====== Source data

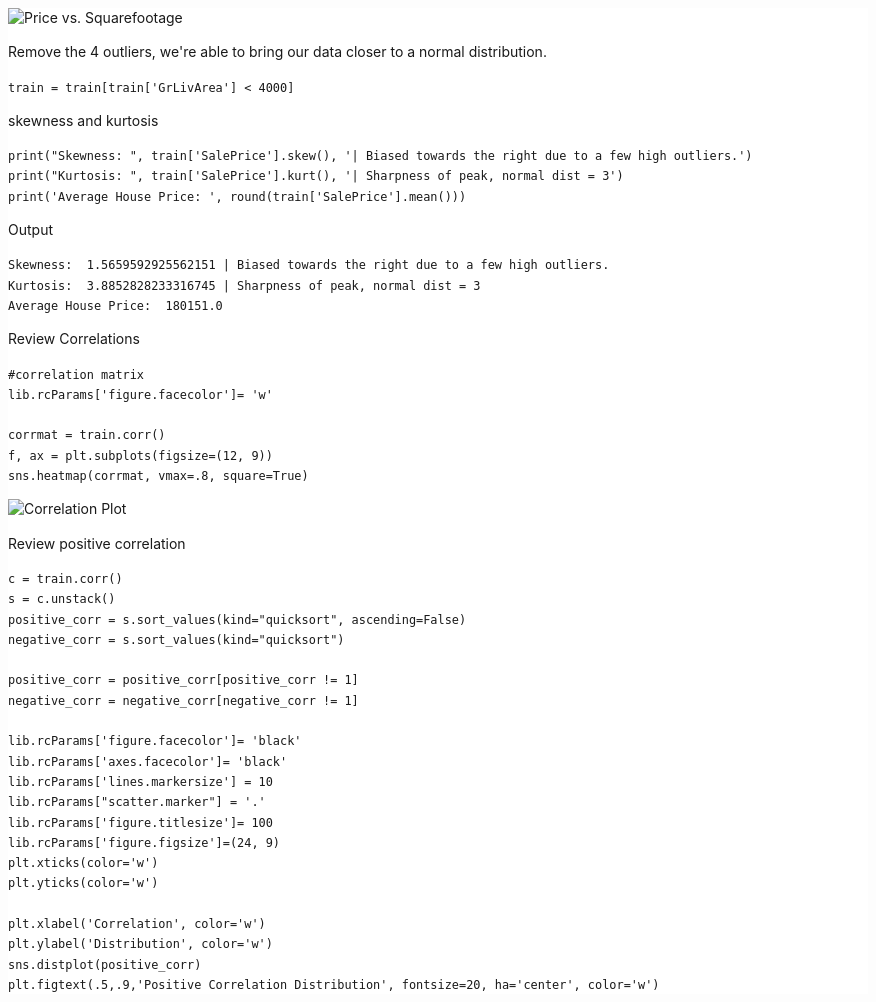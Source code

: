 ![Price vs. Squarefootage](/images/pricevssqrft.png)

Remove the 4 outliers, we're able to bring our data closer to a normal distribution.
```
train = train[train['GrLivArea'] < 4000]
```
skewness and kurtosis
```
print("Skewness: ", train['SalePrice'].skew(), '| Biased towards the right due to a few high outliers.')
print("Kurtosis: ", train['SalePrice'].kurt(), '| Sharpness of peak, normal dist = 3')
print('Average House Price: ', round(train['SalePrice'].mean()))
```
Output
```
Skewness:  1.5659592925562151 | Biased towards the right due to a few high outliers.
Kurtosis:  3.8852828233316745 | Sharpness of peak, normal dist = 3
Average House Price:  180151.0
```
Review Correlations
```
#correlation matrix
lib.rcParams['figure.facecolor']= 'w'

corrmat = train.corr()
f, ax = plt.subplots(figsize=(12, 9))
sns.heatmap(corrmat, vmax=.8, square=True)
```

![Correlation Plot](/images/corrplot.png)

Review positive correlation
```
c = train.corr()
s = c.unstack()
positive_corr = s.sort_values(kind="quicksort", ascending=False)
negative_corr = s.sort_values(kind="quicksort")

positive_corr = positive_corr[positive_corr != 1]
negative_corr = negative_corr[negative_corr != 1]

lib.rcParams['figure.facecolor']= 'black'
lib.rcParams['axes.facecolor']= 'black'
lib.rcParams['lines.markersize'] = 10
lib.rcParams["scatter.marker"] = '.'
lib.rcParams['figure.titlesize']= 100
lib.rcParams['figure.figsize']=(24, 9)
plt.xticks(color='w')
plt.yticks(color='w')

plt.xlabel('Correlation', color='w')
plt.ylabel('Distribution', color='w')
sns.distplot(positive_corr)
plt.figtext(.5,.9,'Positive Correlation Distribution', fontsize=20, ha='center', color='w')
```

============
====== Source data

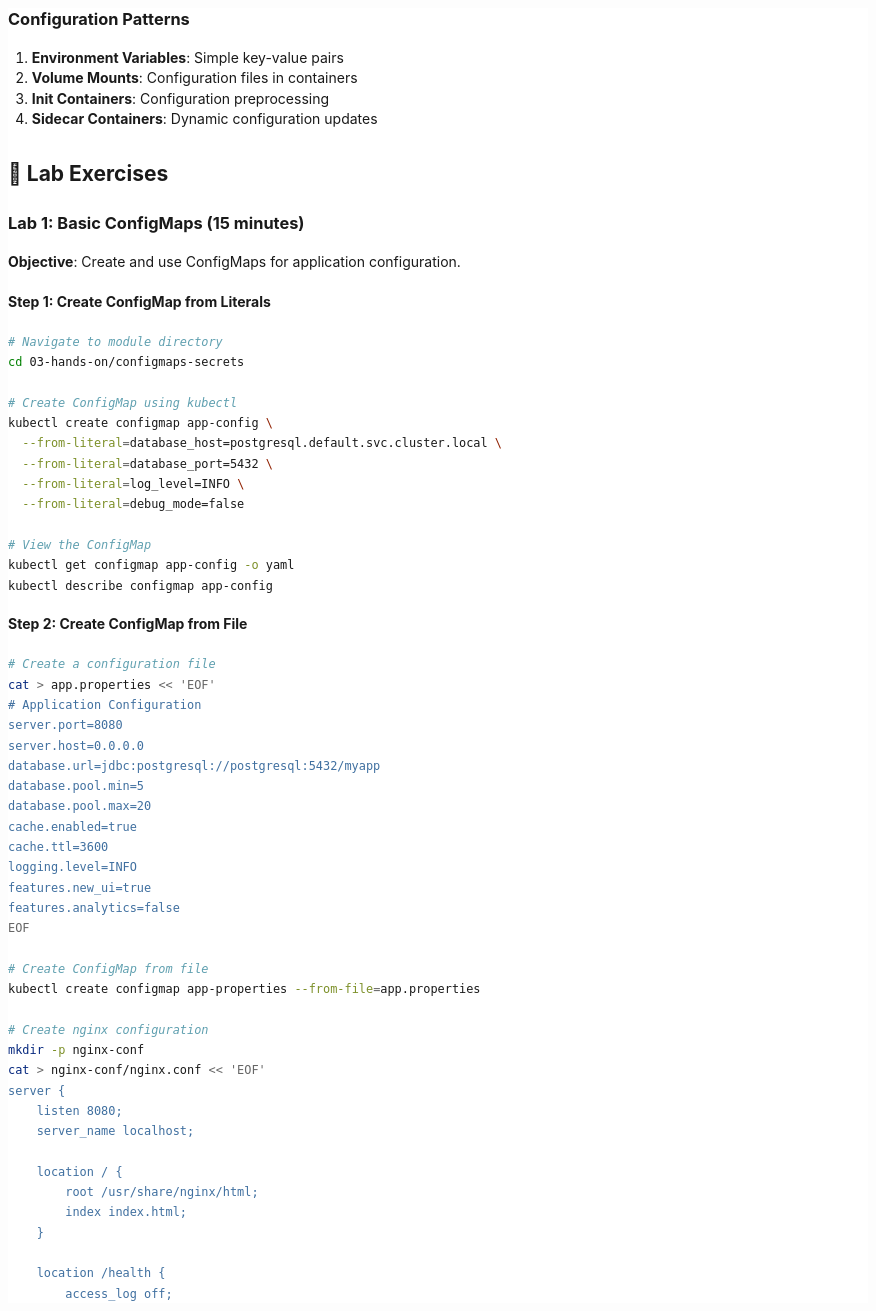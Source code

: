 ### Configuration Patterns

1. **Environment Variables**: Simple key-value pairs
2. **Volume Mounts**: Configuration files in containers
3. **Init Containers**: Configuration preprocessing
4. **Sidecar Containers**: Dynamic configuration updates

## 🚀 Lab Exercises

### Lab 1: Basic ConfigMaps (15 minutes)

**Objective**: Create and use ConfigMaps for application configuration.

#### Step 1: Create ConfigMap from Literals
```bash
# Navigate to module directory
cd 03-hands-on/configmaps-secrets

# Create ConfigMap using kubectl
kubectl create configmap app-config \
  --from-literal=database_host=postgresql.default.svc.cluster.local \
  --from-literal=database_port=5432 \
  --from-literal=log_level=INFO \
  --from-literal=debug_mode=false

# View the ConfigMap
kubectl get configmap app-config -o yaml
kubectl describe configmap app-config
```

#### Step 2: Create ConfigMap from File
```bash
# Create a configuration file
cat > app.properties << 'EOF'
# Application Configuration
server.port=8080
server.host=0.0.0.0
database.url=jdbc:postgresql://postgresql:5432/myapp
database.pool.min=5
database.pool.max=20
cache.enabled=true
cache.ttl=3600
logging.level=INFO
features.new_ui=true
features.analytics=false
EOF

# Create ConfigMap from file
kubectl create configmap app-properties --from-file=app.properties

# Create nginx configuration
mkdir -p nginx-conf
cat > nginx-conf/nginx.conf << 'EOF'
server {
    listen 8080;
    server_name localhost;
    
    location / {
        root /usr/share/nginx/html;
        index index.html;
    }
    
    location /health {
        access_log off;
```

============
====== Source data

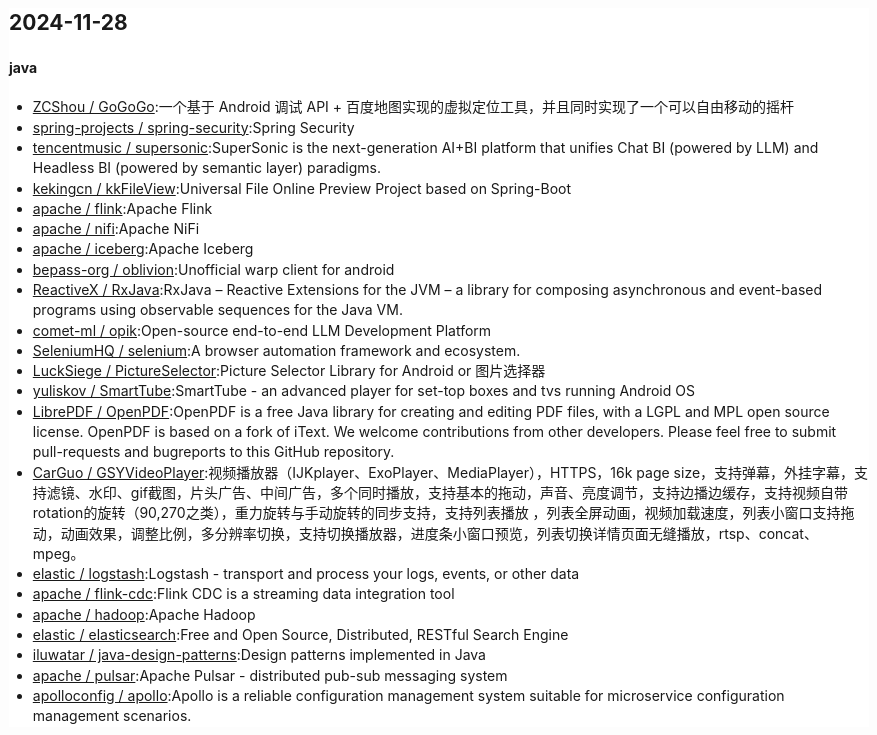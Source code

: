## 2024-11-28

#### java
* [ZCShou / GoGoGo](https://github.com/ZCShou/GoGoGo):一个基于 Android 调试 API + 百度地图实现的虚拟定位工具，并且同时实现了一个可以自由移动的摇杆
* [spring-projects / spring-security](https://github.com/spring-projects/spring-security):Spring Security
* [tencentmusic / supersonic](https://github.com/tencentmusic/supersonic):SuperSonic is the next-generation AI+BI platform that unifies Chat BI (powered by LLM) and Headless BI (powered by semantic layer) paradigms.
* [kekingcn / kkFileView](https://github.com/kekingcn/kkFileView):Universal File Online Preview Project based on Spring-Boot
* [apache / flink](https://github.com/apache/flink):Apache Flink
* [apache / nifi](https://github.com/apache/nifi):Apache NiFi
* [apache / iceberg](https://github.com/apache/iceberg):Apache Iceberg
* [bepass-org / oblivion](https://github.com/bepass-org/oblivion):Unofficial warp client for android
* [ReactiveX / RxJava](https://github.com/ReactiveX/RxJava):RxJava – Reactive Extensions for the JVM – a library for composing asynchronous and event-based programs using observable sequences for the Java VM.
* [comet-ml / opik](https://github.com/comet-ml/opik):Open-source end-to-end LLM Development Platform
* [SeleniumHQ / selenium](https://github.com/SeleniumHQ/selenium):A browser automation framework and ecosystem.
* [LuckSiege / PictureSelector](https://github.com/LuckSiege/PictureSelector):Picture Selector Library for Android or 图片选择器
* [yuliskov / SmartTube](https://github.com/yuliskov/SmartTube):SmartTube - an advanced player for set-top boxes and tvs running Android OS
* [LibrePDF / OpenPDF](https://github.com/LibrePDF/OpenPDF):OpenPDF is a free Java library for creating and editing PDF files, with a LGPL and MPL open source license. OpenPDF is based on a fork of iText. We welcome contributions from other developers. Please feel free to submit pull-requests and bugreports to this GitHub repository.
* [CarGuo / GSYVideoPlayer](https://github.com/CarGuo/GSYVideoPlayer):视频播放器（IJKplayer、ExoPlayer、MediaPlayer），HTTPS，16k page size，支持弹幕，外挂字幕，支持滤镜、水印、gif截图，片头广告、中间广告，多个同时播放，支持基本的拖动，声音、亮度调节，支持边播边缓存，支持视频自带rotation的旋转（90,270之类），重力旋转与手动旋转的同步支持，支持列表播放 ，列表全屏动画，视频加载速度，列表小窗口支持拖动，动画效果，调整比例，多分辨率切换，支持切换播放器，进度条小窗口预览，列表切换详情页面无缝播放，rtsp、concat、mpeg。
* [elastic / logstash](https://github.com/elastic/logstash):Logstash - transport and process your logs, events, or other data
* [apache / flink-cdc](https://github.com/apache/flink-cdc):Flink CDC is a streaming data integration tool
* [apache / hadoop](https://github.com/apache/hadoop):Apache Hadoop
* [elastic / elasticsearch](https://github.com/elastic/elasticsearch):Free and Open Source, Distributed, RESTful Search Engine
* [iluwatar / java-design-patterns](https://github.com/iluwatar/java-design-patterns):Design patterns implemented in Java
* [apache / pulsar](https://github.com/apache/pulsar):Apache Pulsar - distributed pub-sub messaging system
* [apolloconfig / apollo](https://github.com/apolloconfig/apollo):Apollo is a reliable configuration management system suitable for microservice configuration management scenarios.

============

■ **Description of the task**: When a line contains the string "html", copy it from the records.

■ **Task result**:
        root /usr/share/nginx/html;
        index index.html;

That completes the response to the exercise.